__RAW DATA__
[Start of section]

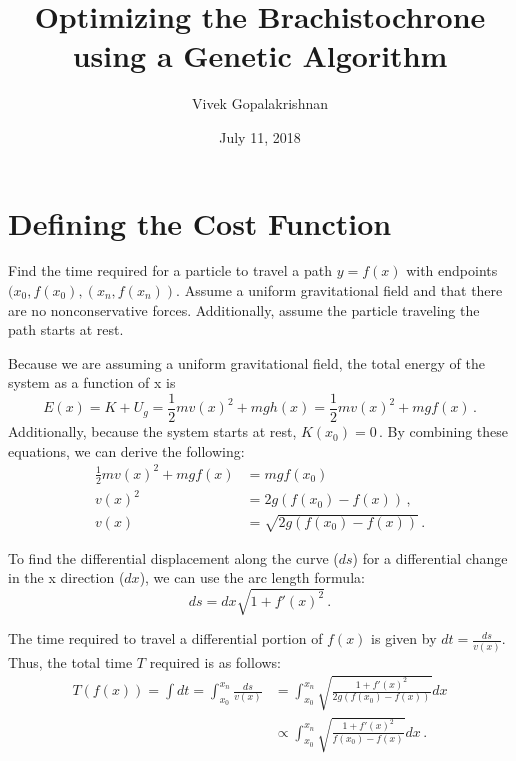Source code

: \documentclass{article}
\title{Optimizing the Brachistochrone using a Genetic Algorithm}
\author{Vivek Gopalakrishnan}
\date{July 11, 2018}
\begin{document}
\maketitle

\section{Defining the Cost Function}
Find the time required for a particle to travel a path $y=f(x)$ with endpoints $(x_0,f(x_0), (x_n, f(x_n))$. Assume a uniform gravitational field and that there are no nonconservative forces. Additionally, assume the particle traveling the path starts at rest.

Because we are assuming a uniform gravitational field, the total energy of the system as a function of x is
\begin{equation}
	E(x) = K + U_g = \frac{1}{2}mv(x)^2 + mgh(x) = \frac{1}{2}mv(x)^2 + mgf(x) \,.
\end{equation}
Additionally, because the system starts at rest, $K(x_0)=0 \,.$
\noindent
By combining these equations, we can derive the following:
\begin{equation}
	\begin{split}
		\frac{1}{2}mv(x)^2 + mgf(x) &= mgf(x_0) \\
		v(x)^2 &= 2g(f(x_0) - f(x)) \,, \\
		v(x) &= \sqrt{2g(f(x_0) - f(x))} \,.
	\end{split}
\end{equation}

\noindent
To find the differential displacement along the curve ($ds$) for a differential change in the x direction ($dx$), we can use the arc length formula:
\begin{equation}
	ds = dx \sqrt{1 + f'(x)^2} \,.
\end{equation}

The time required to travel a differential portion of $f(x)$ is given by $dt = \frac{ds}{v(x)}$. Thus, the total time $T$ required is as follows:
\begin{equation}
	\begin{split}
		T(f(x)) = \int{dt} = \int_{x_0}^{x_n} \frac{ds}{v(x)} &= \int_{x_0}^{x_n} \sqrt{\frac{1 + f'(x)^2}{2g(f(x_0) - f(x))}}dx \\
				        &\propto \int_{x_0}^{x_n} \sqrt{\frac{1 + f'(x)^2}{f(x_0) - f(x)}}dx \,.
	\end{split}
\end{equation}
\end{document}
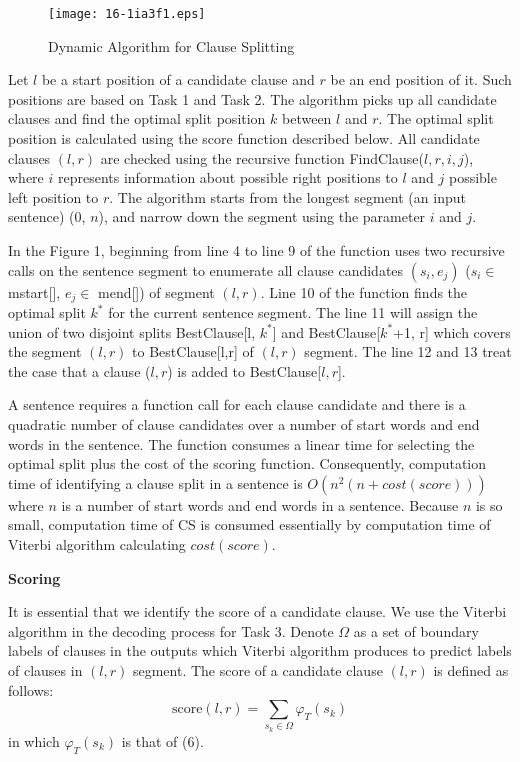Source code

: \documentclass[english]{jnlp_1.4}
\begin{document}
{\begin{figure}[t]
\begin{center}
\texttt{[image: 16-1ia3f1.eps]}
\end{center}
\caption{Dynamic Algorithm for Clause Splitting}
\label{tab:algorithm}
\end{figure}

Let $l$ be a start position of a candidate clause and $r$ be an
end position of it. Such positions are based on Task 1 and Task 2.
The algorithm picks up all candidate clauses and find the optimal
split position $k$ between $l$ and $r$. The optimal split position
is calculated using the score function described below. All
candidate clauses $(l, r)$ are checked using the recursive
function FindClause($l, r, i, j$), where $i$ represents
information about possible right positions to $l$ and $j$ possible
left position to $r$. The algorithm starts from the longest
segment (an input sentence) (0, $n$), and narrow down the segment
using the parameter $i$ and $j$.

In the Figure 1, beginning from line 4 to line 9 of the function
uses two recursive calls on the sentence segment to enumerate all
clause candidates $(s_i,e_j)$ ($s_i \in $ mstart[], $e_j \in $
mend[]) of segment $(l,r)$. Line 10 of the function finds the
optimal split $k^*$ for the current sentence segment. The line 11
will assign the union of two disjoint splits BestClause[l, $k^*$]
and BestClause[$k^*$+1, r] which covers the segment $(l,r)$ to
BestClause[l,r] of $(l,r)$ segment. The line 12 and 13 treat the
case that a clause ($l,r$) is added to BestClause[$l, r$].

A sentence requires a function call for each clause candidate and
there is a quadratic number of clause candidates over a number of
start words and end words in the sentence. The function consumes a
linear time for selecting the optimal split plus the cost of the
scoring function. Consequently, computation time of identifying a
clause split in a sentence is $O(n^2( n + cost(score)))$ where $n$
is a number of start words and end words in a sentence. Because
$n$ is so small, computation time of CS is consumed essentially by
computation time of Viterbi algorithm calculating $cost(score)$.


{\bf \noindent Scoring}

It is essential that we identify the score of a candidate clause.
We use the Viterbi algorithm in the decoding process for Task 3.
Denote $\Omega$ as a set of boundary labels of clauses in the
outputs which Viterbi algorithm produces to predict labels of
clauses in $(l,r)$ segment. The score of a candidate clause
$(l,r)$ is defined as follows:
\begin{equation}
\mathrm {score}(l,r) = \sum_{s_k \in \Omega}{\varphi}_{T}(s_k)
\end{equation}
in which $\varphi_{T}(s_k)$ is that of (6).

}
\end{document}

[End of section]
[Start of section]

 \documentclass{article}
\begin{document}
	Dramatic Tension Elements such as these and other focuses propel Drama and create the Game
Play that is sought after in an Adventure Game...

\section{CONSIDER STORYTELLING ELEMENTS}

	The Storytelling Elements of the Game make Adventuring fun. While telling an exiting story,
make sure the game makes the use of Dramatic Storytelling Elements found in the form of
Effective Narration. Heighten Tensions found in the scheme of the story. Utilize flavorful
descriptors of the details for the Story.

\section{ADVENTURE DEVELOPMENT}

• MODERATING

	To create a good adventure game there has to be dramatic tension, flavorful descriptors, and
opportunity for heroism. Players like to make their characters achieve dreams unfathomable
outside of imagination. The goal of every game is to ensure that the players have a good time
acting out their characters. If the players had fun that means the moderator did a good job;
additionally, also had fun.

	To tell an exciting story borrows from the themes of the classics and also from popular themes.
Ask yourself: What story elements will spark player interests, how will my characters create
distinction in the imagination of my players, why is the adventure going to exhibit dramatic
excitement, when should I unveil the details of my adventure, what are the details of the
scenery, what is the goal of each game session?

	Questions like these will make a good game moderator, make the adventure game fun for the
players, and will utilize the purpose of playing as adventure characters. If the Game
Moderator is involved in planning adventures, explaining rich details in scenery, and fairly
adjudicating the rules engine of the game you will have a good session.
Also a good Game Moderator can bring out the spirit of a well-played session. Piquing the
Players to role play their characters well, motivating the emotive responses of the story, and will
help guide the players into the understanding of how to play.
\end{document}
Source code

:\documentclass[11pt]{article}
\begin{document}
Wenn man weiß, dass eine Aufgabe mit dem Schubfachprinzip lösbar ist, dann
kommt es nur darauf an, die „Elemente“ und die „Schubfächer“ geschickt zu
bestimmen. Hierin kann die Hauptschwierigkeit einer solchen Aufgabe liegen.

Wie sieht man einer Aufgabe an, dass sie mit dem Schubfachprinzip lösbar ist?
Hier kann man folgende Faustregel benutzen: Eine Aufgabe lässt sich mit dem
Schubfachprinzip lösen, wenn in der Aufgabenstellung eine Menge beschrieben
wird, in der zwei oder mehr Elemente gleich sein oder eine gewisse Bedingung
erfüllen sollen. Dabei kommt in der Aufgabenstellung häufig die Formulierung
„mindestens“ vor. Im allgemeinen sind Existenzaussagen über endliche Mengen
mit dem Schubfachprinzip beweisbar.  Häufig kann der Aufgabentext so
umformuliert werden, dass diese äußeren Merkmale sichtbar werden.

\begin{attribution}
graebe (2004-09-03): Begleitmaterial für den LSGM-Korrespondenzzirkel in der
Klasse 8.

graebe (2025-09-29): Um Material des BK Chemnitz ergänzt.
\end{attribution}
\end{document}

[End of section]
[Start of section]

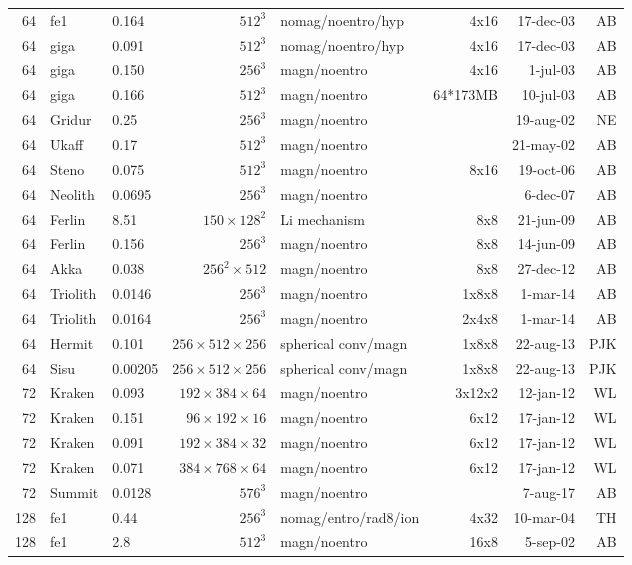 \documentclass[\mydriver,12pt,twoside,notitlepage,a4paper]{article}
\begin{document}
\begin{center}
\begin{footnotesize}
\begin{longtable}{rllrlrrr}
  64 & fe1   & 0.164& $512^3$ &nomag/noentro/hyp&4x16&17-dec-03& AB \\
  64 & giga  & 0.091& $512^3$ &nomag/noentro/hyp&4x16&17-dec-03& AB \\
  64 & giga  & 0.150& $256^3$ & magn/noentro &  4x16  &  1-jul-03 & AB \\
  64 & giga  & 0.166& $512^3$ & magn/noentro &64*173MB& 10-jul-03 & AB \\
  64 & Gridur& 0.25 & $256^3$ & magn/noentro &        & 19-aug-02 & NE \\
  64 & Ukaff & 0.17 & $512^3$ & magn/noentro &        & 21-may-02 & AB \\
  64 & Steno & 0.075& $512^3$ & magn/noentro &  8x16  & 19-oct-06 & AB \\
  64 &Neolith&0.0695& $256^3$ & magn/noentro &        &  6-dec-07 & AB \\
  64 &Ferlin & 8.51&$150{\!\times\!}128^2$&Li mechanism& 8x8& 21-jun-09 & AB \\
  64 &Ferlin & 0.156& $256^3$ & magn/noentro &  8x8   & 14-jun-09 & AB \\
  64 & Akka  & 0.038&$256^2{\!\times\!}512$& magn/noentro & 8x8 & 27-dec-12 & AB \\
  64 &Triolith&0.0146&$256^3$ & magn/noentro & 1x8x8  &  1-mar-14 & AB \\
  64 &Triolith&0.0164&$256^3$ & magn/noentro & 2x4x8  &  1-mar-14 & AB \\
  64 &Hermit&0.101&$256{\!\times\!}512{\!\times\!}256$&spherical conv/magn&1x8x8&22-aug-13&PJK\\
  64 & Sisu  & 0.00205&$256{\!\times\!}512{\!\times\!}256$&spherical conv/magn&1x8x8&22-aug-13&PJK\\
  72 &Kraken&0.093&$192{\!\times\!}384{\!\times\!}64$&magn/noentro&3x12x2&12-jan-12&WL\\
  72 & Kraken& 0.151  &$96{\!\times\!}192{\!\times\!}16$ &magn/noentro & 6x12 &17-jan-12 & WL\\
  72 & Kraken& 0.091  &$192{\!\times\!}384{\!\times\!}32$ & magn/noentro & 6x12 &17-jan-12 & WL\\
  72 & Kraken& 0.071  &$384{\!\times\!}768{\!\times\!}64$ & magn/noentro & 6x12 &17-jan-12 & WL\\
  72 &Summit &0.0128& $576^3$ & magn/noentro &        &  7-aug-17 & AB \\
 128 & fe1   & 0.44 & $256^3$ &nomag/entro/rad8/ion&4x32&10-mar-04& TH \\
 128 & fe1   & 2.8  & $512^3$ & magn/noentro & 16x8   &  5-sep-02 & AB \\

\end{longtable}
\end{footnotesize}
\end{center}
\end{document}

[End of section]

__WHAT THE TASK ASKS__
Work out how many lines in the material above include the word "total", and write down that number alone.

__ANSWER TO THIS EXERCISE__
2